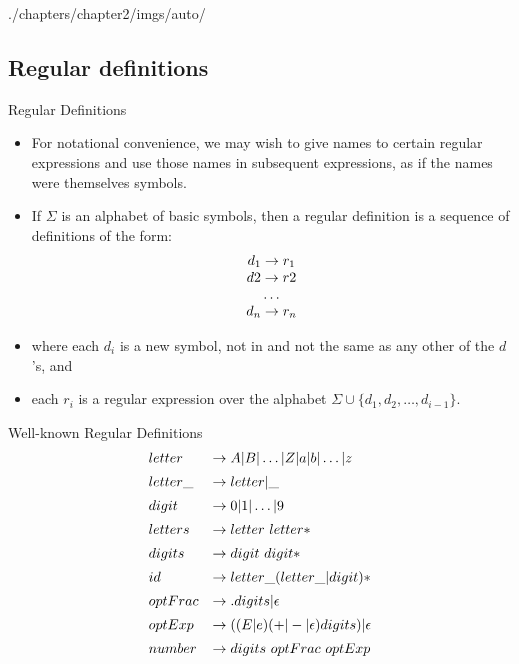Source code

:\begin{graphicspathcontext}{{./chapters/chapter2/imgs/auto/}}
\begin{bibunit}[apalike]
\subsection{Regular definitions}

\tableofcontentslide[sections={1-5},sectionstyle={show/shaded},subsectionstyle={show/shaded/hide},subsubsectionstyle={hide/hide/hide/hide}]

\begin{frame}{Regular Definitions}
	\begin{itemize}
	\item For notational convenience, we may wish to give names to certain regular expressions and use those names in subsequent expressions, as if the names were themselves symbols.
	\item If $\Sigma$ is an alphabet of basic symbols, then a regular definition is a sequence of definitions of the form:
		\[\begin{array}{@{}c@{}}
			d_1 \rightarrow r_1 \\
			d2 \rightarrow r2 \\
			\dots \\
			d_n \rightarrow r_n
		\end{array}\]
	\item where each $d_i$ is a new symbol, not in and not the same as any other of the $d$'s, and
	\item each $r_i$ is a regular expression over the alphabet $\Sigma\cup\{d_1,d_2,\dots,d_{i-1}\}$.
	\end{itemize}
\end{frame}

\begin{frame}{Well-known Regular Definitions}
	\[\begin{array}{@{}ll@{}}
		letter & \rightarrow A | B | \dots | Z | a | b | \dots | z \\[.5em]
		letter\_ & \rightarrow letter | \_ \\[.5em]
		digit & \rightarrow 0 | 1 | \dots | 9 \\[.5em]
		letters & \rightarrow letter\ letter* \\[.5em]
		digits & \rightarrow digit\ digit* \\[.5em]
		id & \rightarrow letter\_ ( letter\_ | digit )* \\[.5em]
		optFrac & \rightarrow . digits | \epsilon \\[.5em]
		optExp & \rightarrow ( (E|e) (+|-|\epsilon) digits ) | \epsilon \\[.5em]
		number & \rightarrow digits\ optFrac\ optExp
	\end{array}\]
\end{frame}


\end{bibunit}
\end{graphicspathcontext}
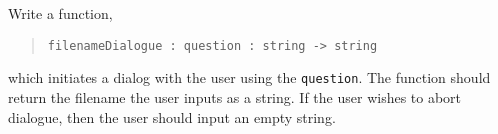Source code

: \label{io:filenameDialogue}
Write a function,
\begin{quote}
  \mbox{\lstinline!filenameDialogue : question : string -> string!}
\end{quote}
which initiates a dialog with the user using the
\lstinline{question}. The function should return the filename the user
inputs as a string. If the user wishes to abort dialogue, then the
user should input an empty string.
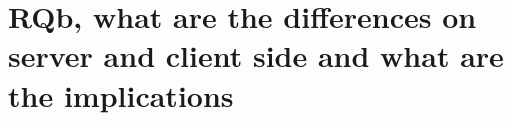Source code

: \documentclass[../thesis.tex]{subfiles}
\begin{document}
\noindent

\section{RQb, what are the differences on server and client side and what are the implications}
\end{document}
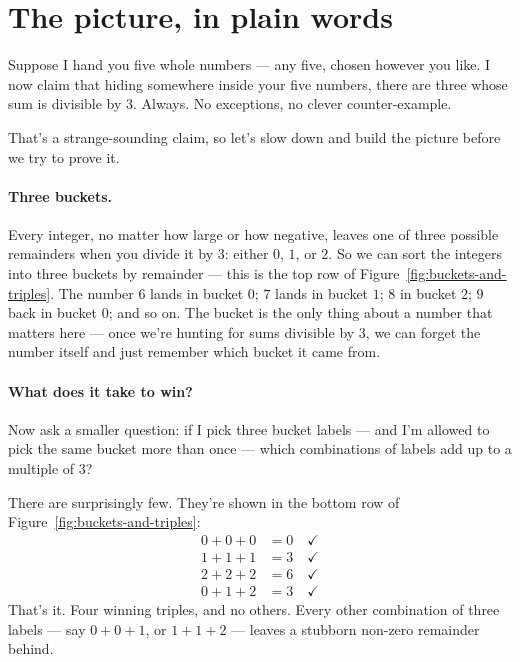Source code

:
\section{The picture, in plain words}
\label{sec:intro}

Suppose I hand you five whole numbers --- any five, chosen however you
like. I now claim that hiding somewhere inside your five numbers, there
are three whose sum is divisible by $3$. Always. No exceptions, no
clever counter-example.

That's a strange-sounding claim, so let's slow down and build the
picture before we try to prove it.

\paragraph{Three buckets.}
Every integer, no matter how large or how negative, leaves one of three
possible remainders when you divide it by $3$: either $0$, $1$, or $2$.
So we can sort the integers into three buckets by remainder --- this is
the top row of Figure~\ref{fig:buckets-and-triples}. The number $6$
lands in bucket $0$; $7$ lands in bucket $1$; $8$ in bucket $2$; $9$
back in bucket $0$; and so on. The bucket is the only thing about a
number that matters here --- once we're hunting for sums divisible by
$3$, we can forget the number itself and just remember which bucket it
came from.

\paragraph{What does it take to win?}
Now ask a smaller question: if I pick three bucket labels --- and I'm
allowed to pick the same bucket more than once --- which combinations
of labels add up to a multiple of $3$?

There are surprisingly few. They're shown in the bottom row of
Figure~\ref{fig:buckets-and-triples}:
\begin{align*}
  0 + 0 + 0 &= 0 \quad\checkmark \\
  1 + 1 + 1 &= 3 \quad\checkmark \\
  2 + 2 + 2 &= 6 \quad\checkmark \\
  0 + 1 + 2 &= 3 \quad\checkmark
\end{align*}
That's it. Four winning triples, and no others. Every other combination
of three labels --- say $0+0+1$, or $1+1+2$ --- leaves a stubborn
non-zero remainder behind.

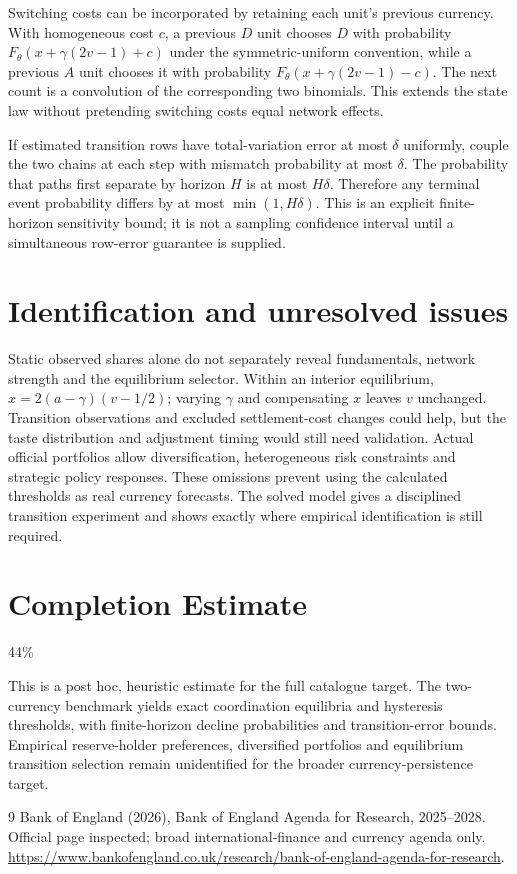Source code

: \documentclass[11pt]{article}
\begin{document}
Switching costs can be incorporated by retaining each unit's previous currency. With homogeneous cost $c$, a previous $D$ unit chooses $D$ with probability $F_\theta(x+\gamma(2v-1)+c)$ under the symmetric-uniform convention, while a previous $A$ unit chooses it with probability $F_\theta(x+\gamma(2v-1)-c)$. The next count is a convolution of the corresponding two binomials. This extends the state law without pretending switching costs equal network effects.

If estimated transition rows have total-variation error at most $\delta$ uniformly, couple the two chains at each step with mismatch probability at most $\delta$. The probability that paths first separate by horizon $H$ is at most $H\delta$. Therefore any terminal event probability differs by at most $\min(1,H\delta)$. This is an explicit finite-horizon sensitivity bound; it is not a sampling confidence interval until a simultaneous row-error guarantee is supplied.

\section*{Identification and unresolved issues}
Static observed shares alone do not separately reveal fundamentals, network strength and the equilibrium selector. Within an interior equilibrium, $x=2(a-\gamma)(v-1/2)$; varying $\gamma$ and compensating $x$ leaves $v$ unchanged. Transition observations and excluded settlement-cost changes could help, but the taste distribution and adjustment timing would still need validation. Actual official portfolios allow diversification, heterogeneous risk constraints and strategic policy responses. These omissions prevent using the calculated thresholds as real currency forecasts. The solved model gives a disciplined transition experiment and shows exactly where empirical identification is still required.

\section{Completion Estimate}
44\%

This is a post hoc, heuristic estimate for the full catalogue target.
The two-currency benchmark yields exact coordination equilibria and hysteresis thresholds, with finite-horizon decline probabilities and transition-error bounds. Empirical reserve-holder preferences, diversified portfolios and equilibrium transition selection remain unidentified for the broader currency-persistence target.

\begin{thebibliography}{9}
 Bank of England (2026), Bank of England Agenda for Research, 2025--2028. Official page inspected; broad international-finance and currency agenda only. \url{https://www.bankofengland.co.uk/research/bank-of-england-agenda-for-research}.
\end{thebibliography}
\end{document}
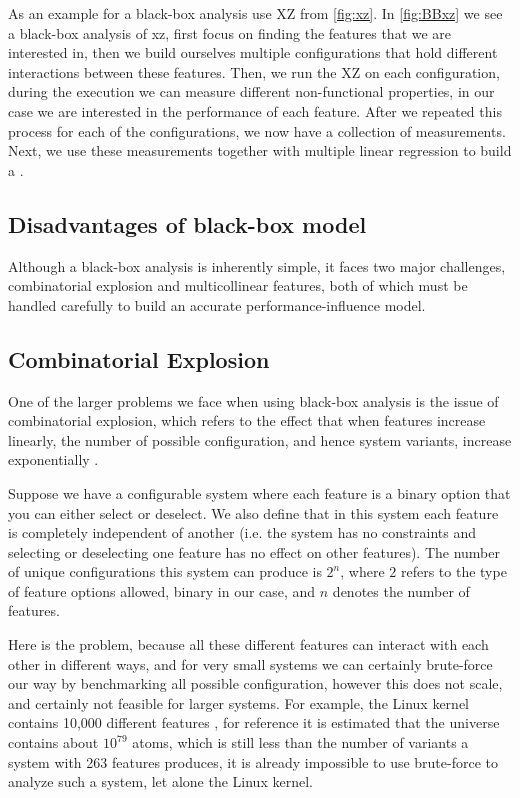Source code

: As an example for a black-box analysis use XZ from \autoref{fig:xz}. In \autoref{fig:BBxz} we see a black-box analysis of xz, first focus on finding 
the features that we are interested in, then we build ourselves multiple configurations that hold different interactions between these features.
Then, we run the XZ on each configuration, during the execution we can measure different non-functional properties, in our case we are interested
in the performance of each feature. After we repeated this process for each of the configurations, we now have a collection of measurements.
Next, we use these measurements together with multiple linear regression to build a \perfInfluenceModel.

\subsection{Disadvantages of black-box model}
Although a black-box analysis is inherently simple, it faces two major challenges, combinatorial explosion and multicollinear features, both of which
must be handled carefully to build an accurate performance-influence model.

\subsection{Combinatorial Explosion}\label{section:combinatorial-explosion}
One of the larger problems we face when using black-box analysis is the issue of combinatorial explosion, 
which refers to the effect that when features increase linearly, the number of possible configuration, and hence system variants,
increase exponentially \cite{Combinatorial-explosion}.

Suppose we have a configurable system where each feature is a binary option that you can either select or deselect. We also define 
that in this system each feature is completely independent of another (i.e. the system has no constraints and selecting or deselecting one feature
has no effect on other features). The number of unique configurations this system can produce is $2^n$, where $2$ refers to
the type of feature options allowed, binary in our case, and $n$ denotes the number of features. 

Here is the problem, because all these different features can interact with each other in different ways, and for very small systems
we can certainly brute-force our way by benchmarking all possible configuration, however this does not scale, and certainly not feasible for 
larger systems. For example, the Linux kernel contains 10,000 different features \cite{Linux-Kernel}, for reference it is estimated that the universe
contains about $10^{79}$ atoms, which is still less than the number of variants a system with 263 features produces, it is already impossible to use brute-force to analyze
such a system, let alone the Linux kernel.

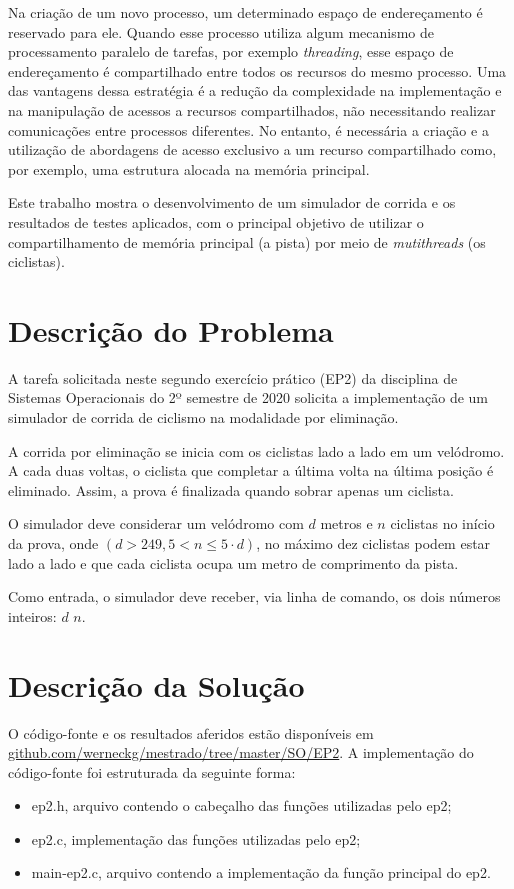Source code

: \documentclass[12pt]{article}
\begin{document}
Na criação de um novo processo, um determinado espaço de endereçamento é reservado para ele. Quando esse processo utiliza algum mecanismo de processamento paralelo de tarefas, por exemplo \textit{threading}, esse espaço de endereçamento é compartilhado entre todos os recursos do mesmo processo. Uma das vantagens dessa estratégia é a redução da complexidade na implementação e na manipulação de acessos a recursos compartilhados, não necessitando realizar comunicações entre processos diferentes. No entanto, é necessária a criação e a utilização de abordagens de acesso exclusivo a um recurso compartilhado como, por exemplo, uma estrutura alocada na memória principal.

Este trabalho mostra o desenvolvimento de um simulador de corrida e os resultados de testes aplicados, com o principal objetivo de utilizar o compartilhamento de memória principal (a pista) por meio de \textit{mutithreads} (os ciclistas).

\section{Descrição do Problema} \label{sec:firstpage}

A tarefa solicitada neste segundo exercício prático (EP2) da disciplina de Sistemas Operacionais do 2º semestre de 2020 solicita a implementação de um simulador de corrida de ciclismo na modalidade por eliminação.

A corrida por eliminação se inicia com os ciclistas lado a lado em um velódromo. A cada duas voltas, o ciclista que completar a última volta na última posição é eliminado. Assim, a prova é finalizada quando sobrar apenas um ciclista.

O simulador deve considerar um velódromo com $d$ metros e $n$ ciclistas no início da prova, onde $(d>249, 5<n\leq 5\cdot d)$, no máximo dez ciclistas podem estar lado a lado e que cada ciclista ocupa um metro de comprimento da pista.

Como entrada, o simulador deve receber, via linha de comando, os dois números inteiros: $d$ $n$.

\section{Descrição da Solução}

O código-fonte e os resultados aferidos estão disponíveis em \url{github.com/werneckg/mestrado/tree/master/SO/EP2}. A implementação do código-fonte foi estruturada da seguinte forma:
\begin{itemize}
	\item ep2.h, arquivo contendo o cabeçalho das funções utilizadas pelo ep2;
	\item ep2.c, implementação das funções utilizadas pelo ep2;
	\item main-ep2.c, arquivo contendo a implementação da função principal do ep2.
\end{itemize}
\end{document}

What is expected
Starting from the line with "filename the user" in the records above, repeat each line exactly until you have written the line with "clever counter-example.", then stop; drop the pictures.

Answer to this task
\lstinline{question}. The function should return the filename the user
inputs as a string. If the user wishes to abort dialogue, then the
user should input an empty string.
Source code

: \documentclass[../thesis.tex]{subfiles}
\begin{document}
\noindent

\section{RQb, what are the differences on server and client side and what are the implications}
\end{document}
Source code

:
\section{The picture, in plain words}
\label{sec:intro}

Suppose I hand you five whole numbers --- any five, chosen however you
like. I now claim that hiding somewhere inside your five numbers, there
are three whose sum is divisible by $3$. Always. No exceptions, no
clever counter-example.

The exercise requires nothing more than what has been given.